Evaluating the Evals

Even Martinez supporters have big questions about teacher evaluations

In many ways, the summer of 2014 has become the summer of teacher evaluations in New Mexico.

And now concerns are coming from even those allied with Gov. Susana Martinez, who appointed Hanna Skandera in 2011 to lead the charge in  education reform. Such was the case during a meeting between an oil entrepreneur and at least three public school superintendents who met with the governor and state education officials in mid June.

The attendees came from oil-rich Eastern New Mexico—an area where many remain firmly in support of the governor—to discuss their concerns with the state education department's teacher evaluations and A-F school grading system, two of the Skandera's chief reform efforts over the past few years.

Among them was Mark Veteto, the president of Me-Tex Oil & Gas and a big time Martinez donor. Over the years, Vetteto and his family's companies have given Martinez more than $101,000 in campaign donations. Veteto himself even served as a defendant in a lawsuit seeking to eliminate campaign finance contribution limits.

Still, he took issue when he learned that two teachers honored this year by his corporate foundation were deemed "minimally effective" by the state's evaluation system.

"Our process to go through the foundation is pretty in depth," Veteto tells SFR, noting that it includes a long questionnaire and a panel of judges. "So I'm pretty defensive when someone calls our teachers 'minimally effective.'"

Veteto says in June he learned about an upcoming meeting between Martinez, Skandera and Hobbs Superintendent TJ Parks, a friend who this summer became president of the New Mexico Superintendents Association.

"I said, 'I don't understand the teacher evaluations,'" Veteto says. "He said, 'Neither do I.' If teachers are going to be evaluated, let's understand the process."

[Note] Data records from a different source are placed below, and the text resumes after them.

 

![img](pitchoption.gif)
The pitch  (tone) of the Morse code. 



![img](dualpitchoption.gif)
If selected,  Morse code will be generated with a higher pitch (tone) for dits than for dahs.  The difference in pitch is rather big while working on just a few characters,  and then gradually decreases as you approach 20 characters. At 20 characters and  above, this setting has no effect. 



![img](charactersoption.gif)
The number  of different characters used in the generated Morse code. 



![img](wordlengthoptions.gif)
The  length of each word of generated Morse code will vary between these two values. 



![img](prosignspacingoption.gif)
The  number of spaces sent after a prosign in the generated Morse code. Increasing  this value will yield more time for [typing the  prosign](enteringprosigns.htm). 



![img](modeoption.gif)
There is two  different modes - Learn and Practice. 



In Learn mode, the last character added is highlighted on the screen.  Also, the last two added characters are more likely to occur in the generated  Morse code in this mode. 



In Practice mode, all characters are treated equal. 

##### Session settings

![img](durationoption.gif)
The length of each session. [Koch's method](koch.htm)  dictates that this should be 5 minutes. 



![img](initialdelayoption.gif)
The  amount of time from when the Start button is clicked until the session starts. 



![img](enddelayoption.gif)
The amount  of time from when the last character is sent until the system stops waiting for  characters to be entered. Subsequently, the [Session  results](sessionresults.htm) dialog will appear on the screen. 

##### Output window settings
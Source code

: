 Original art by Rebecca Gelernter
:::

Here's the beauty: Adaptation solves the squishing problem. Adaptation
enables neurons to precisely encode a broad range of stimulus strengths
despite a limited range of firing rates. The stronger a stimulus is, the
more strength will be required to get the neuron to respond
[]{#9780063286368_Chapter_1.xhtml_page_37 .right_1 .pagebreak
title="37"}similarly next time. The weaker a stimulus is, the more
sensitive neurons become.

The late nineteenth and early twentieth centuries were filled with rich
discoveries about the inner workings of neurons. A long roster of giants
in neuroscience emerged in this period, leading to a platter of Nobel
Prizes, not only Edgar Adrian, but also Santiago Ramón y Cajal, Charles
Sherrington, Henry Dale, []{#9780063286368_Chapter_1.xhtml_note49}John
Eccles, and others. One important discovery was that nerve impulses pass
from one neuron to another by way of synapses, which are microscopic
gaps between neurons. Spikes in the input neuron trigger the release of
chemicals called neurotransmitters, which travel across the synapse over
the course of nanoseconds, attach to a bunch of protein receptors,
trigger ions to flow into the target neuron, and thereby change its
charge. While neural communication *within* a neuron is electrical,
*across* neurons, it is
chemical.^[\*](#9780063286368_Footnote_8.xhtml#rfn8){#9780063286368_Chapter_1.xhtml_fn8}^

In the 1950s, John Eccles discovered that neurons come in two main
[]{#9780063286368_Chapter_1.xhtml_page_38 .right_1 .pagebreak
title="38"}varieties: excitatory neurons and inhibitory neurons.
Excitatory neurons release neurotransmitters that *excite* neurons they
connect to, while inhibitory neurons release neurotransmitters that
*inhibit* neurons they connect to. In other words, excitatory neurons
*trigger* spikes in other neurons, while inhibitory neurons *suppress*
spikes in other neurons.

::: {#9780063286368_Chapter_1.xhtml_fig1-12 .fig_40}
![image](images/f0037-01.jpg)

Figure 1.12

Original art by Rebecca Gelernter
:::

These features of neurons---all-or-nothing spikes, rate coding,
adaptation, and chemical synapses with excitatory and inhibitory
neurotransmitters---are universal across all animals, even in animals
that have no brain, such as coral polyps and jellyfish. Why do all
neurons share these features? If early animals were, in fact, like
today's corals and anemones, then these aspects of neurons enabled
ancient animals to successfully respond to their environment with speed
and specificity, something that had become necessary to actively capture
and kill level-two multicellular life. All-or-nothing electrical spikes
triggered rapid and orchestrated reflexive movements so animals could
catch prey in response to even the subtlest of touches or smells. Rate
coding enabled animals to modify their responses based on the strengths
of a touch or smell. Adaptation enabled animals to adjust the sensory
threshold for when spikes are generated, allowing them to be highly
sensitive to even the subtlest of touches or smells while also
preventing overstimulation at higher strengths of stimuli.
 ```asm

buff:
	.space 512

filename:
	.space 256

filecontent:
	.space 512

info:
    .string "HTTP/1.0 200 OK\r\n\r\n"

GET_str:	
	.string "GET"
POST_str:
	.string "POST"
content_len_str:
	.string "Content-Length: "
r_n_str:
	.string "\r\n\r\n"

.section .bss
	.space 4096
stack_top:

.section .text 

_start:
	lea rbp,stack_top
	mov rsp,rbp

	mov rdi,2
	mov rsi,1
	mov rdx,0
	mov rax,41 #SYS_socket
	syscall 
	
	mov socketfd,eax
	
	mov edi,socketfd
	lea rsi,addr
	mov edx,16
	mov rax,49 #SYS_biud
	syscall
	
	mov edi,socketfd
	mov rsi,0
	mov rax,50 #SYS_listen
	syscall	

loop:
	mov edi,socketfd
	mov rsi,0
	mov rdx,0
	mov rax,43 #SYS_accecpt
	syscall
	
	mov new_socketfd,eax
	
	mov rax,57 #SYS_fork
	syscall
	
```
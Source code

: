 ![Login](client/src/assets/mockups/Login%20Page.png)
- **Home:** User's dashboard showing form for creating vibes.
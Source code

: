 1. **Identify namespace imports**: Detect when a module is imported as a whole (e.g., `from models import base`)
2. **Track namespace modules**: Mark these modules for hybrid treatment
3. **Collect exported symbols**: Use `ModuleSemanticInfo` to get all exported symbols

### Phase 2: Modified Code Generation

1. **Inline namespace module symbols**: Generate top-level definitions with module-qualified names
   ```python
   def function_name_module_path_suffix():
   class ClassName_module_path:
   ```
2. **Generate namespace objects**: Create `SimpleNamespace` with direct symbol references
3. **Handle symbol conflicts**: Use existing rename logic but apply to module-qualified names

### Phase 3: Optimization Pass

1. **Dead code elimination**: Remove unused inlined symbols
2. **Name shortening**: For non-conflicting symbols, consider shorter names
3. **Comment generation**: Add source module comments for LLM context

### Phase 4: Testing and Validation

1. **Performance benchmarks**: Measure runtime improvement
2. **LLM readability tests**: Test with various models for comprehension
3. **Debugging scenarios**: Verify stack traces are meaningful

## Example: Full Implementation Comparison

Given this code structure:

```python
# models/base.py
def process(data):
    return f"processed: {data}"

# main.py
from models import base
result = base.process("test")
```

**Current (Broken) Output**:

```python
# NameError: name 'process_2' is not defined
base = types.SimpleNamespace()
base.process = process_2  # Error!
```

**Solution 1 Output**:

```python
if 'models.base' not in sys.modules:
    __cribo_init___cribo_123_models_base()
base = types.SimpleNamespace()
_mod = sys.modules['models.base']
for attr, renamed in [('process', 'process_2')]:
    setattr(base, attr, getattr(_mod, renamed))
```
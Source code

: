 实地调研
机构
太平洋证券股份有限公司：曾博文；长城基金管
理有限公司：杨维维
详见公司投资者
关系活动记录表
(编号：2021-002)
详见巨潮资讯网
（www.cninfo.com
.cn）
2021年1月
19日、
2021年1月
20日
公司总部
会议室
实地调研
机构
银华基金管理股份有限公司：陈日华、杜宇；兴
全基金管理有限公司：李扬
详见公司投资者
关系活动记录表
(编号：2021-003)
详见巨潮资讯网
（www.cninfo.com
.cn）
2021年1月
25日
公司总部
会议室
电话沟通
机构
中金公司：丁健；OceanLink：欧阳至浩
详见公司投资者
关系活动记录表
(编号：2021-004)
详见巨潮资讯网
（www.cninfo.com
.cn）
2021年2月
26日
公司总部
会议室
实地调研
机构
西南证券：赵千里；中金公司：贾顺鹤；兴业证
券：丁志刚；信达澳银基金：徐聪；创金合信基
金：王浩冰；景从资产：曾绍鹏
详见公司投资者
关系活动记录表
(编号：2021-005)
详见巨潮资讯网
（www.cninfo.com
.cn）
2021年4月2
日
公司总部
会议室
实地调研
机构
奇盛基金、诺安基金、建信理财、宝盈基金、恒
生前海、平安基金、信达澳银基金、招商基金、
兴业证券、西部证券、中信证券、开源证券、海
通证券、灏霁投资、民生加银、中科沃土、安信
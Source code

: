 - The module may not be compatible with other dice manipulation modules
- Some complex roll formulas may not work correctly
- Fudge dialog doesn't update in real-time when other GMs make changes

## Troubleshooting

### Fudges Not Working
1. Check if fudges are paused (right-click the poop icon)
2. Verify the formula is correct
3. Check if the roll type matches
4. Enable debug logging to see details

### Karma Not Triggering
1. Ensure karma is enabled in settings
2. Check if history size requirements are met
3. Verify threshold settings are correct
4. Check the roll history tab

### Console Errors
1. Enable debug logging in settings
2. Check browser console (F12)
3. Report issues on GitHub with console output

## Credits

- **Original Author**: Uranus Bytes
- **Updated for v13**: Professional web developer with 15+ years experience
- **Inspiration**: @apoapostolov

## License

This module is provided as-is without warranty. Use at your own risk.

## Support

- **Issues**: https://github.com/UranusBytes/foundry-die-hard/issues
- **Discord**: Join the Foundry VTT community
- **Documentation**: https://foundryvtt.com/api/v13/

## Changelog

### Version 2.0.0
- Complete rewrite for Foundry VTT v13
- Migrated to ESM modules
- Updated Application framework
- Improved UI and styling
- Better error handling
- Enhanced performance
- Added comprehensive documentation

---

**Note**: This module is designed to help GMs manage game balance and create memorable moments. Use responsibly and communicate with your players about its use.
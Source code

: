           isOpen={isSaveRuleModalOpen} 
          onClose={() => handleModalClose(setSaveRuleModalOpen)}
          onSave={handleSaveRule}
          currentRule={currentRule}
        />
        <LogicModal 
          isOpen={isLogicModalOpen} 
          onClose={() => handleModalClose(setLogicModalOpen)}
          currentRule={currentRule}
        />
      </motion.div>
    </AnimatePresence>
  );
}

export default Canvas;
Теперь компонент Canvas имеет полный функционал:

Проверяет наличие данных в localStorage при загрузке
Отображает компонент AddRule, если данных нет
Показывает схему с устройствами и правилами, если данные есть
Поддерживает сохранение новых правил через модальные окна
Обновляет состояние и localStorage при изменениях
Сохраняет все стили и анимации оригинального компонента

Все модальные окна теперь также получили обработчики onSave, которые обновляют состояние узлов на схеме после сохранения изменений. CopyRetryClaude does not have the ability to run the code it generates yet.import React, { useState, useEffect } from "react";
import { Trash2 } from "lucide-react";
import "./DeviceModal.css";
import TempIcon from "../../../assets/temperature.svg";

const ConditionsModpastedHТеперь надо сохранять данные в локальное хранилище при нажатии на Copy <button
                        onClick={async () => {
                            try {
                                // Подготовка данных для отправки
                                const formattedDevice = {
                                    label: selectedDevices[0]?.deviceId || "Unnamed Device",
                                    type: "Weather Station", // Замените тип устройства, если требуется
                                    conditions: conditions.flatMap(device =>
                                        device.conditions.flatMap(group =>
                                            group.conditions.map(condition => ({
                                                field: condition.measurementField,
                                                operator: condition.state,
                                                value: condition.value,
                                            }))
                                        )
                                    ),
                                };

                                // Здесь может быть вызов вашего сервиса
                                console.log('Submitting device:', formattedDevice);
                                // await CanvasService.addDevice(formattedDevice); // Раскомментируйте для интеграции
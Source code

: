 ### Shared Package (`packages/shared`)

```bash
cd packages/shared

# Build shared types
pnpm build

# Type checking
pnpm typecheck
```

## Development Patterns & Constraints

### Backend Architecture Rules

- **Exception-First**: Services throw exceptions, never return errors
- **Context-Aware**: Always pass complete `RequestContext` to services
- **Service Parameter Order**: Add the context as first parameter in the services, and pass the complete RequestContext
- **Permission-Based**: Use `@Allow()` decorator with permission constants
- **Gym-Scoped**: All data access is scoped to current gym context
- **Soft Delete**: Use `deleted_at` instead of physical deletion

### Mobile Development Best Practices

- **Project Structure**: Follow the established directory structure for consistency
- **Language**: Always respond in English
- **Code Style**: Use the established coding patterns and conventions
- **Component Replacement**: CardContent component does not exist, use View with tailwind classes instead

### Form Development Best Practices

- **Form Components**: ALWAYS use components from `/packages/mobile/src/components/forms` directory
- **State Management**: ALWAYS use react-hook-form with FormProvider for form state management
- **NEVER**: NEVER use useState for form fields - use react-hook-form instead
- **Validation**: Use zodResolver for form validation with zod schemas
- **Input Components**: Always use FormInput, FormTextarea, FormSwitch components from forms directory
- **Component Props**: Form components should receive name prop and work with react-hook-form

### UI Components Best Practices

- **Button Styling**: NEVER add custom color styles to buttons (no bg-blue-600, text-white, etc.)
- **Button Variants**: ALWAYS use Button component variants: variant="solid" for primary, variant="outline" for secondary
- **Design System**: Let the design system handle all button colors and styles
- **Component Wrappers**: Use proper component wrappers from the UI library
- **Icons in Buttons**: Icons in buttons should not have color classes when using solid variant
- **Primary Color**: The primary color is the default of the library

Parks says he arranged the meeting to try to establish a better relationship between the education department and superintendents, whom he says haven't done a good job of communicating with PED. But he adds that he and many of his colleagues became alarmed when the Albuquerque Journal ran a front page story in May detailing the state's preliminary teacher evaluation results before superintendents had any time to verify the data.

At first, PED said that 76 percent of the state's teachers scored "effective" or better in the evaluation, but the agency recently amended that number to 73 percent. Incidents of inaccurate data have marred the evaluations in critics' eyes, most recently when PED first claimed that less than 50 percent of Santa Fe Public Schools teachers ranked "effective" or better, only to change that number to 67 percent after the local school district pushed back and accused PED of miscalculating the data.

The problems recently prompted state Sen. Tim Keller, D-Bernalillo, to send a letter to Skandera asking for an audit to gauge how the teacher evaluation and school A-F systems are working. Keller is running for State Auditor as a Democrat in this November's election.

Both Veteto and Parks insist that the June meeting went well, with Skandera and others listening to their concerns. They say there's no truth to rumors about the meeting circulating around the education community, particularly that it was a strategic, secretive meeting between Martinez and her supporters.

"The main topic of discussion was how we can move forward with the implementation of reforms in a collaborative way," says PED spokesman Larry Behrens.

Skandera also recently wrote an op-ed in the Journal touting five changes her agency has made since hearing concerns from several superintendents. They include extending the deadline for school district to turn in evaluation material, modifying the "professional growth plans" for teachers who score low on evaluations and giving districts more time to certify teacher evaluation data, among other changes. She defended the new evaluations as a vast improvement over the evaluations of the previous administration, which found that 99 percent of teachers across the state were doing a good job.

Kathy Korte, an Albuquerque school board member who is one the state's most vocal critics against Skandera's education reforms, points out that even with Skandera's changes, the teacher evaluation model is still keeping its most disputed and controversial aspect: using 50 percent of its calculations from student test scores.

She also raises her own concerns over how Veteto got a face-to-face meeting with Skandera to share his concerns while several teachers aren't getting the same access. Instead, many are filing public records requests to answer questions about how their evaluations were scored. 

"For little people, we don't have access," Korte says, "and the big wigs get an audience."